The sylph's head came up with a snap.

"I shouldn't be surprised if it did 'elp," she fluted, "but I sharn't do it, just the same. W'y don't you arsk for the loan of my Sunday frock, and 'ave done with it? Arn't I helping you enough, as it is?"

Daisy, unabashed and with a little shrug, donned her slightly soiled waist and brushed the worst of the lint from her travel-wrinkled skirt. Then she picked up her telescope grip, and swung it gaily.

"Well, I'm off," was the verbal fashion of her parting, as she skipped down the stairs.

In spite of the sylph's assiduity of helpfulness, the latter made no particular demonstration of partiality as, from the head of the stairway, she watched the girl descend.

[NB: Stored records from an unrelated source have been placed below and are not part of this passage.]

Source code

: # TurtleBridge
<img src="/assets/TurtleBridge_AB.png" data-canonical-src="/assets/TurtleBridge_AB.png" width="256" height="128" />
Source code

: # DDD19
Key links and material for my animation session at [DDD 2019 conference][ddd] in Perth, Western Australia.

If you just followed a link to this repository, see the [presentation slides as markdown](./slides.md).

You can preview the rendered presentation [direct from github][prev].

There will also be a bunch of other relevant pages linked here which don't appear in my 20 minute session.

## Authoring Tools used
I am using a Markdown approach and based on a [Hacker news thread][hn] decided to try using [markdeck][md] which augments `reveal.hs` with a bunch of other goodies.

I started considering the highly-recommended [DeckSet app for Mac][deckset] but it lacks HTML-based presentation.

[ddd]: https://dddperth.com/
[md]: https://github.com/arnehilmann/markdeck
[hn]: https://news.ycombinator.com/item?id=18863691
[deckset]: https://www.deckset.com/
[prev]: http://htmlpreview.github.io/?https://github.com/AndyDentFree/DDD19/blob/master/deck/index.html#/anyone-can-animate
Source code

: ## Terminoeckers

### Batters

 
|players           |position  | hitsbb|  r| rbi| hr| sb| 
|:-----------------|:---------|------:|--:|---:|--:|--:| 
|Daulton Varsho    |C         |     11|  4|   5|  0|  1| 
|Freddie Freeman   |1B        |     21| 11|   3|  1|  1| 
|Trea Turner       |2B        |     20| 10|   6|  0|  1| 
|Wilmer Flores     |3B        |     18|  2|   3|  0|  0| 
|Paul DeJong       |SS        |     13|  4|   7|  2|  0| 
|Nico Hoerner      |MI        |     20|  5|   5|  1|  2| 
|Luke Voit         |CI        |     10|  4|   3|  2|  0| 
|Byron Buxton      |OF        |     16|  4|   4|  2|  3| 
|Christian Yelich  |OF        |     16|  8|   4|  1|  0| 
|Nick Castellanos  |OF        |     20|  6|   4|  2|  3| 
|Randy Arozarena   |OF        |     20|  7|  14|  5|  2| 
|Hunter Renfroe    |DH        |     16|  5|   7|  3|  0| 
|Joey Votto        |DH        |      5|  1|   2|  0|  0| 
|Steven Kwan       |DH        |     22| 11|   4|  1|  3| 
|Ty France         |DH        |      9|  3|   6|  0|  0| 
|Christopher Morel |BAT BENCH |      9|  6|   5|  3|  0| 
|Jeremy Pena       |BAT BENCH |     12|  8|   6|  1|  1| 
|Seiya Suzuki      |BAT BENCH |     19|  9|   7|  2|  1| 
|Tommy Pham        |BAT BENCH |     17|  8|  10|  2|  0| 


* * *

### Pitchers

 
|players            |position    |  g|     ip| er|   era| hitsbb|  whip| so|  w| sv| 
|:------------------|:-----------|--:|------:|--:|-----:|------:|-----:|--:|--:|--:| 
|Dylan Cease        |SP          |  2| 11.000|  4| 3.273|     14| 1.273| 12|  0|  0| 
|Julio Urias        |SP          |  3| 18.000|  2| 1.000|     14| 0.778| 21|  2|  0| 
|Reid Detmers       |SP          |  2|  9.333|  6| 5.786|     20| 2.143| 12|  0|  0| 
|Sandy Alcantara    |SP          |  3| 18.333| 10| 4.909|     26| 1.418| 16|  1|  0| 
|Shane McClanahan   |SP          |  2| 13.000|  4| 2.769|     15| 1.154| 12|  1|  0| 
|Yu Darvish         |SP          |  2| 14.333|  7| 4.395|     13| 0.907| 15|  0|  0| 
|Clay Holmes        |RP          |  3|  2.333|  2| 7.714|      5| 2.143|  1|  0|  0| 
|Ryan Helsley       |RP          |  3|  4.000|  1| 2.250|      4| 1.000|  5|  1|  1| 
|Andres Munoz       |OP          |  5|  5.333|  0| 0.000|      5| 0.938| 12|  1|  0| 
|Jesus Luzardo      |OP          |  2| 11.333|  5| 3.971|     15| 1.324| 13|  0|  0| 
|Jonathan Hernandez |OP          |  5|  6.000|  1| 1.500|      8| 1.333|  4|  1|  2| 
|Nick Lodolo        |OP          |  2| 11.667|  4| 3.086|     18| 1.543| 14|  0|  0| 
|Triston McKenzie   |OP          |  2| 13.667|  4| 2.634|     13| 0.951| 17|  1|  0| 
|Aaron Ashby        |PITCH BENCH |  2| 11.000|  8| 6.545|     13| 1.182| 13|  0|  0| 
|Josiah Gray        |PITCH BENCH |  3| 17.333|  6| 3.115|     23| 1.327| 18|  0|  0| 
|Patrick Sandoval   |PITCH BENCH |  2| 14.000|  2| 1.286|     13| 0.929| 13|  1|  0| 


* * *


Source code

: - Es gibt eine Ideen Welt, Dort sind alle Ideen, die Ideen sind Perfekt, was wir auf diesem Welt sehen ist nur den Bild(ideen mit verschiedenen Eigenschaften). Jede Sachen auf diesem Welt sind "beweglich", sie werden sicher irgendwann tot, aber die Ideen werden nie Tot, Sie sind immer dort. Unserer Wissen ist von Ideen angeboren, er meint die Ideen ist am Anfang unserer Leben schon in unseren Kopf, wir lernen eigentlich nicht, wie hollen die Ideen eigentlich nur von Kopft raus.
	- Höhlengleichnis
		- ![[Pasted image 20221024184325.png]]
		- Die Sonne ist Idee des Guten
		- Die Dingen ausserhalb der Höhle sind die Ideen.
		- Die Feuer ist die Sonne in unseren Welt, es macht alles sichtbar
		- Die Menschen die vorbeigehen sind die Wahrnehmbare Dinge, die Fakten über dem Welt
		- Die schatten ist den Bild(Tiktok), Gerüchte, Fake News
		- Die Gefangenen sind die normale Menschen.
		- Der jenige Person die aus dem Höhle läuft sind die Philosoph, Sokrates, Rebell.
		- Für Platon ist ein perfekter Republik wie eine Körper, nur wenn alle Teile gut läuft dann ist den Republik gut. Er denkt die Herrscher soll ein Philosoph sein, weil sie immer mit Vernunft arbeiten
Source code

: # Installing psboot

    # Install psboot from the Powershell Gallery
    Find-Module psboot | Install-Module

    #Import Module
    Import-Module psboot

"Ee-yes," she murmured to herself, "they would put that saucy miss waitin' at table, in 'ere where my Bob is clerkin'. 'E's a bit rough at the start-off with the gels, Bob is—but 'e's dreadful soft-'artid when a gel once gets 'im gowing."


CHAPTER V. A Job.

Daisy Nixon flung out of the door of the Imperial Hotel into an afternoon world of dust and din and ecstasy. It was the hour when stenographers, in offices, whose high open windows command the streets with their emancipated pedestrians, begin to rubber over-shoulder at the clock, and to make excursions into washrooms to veneer the fresh color of cheek and chin and forehead with cadaverous conventional powder. The "boys" have been educated to look for this make-up (it takes an educated taste to appreciate it!) and a girl would as soon think of leaving the office in her stocking-feet, as without a blue-white effect on chin and nose and forehead, and a smudge of strangulation purple blotting the cheek's own inimitable rose.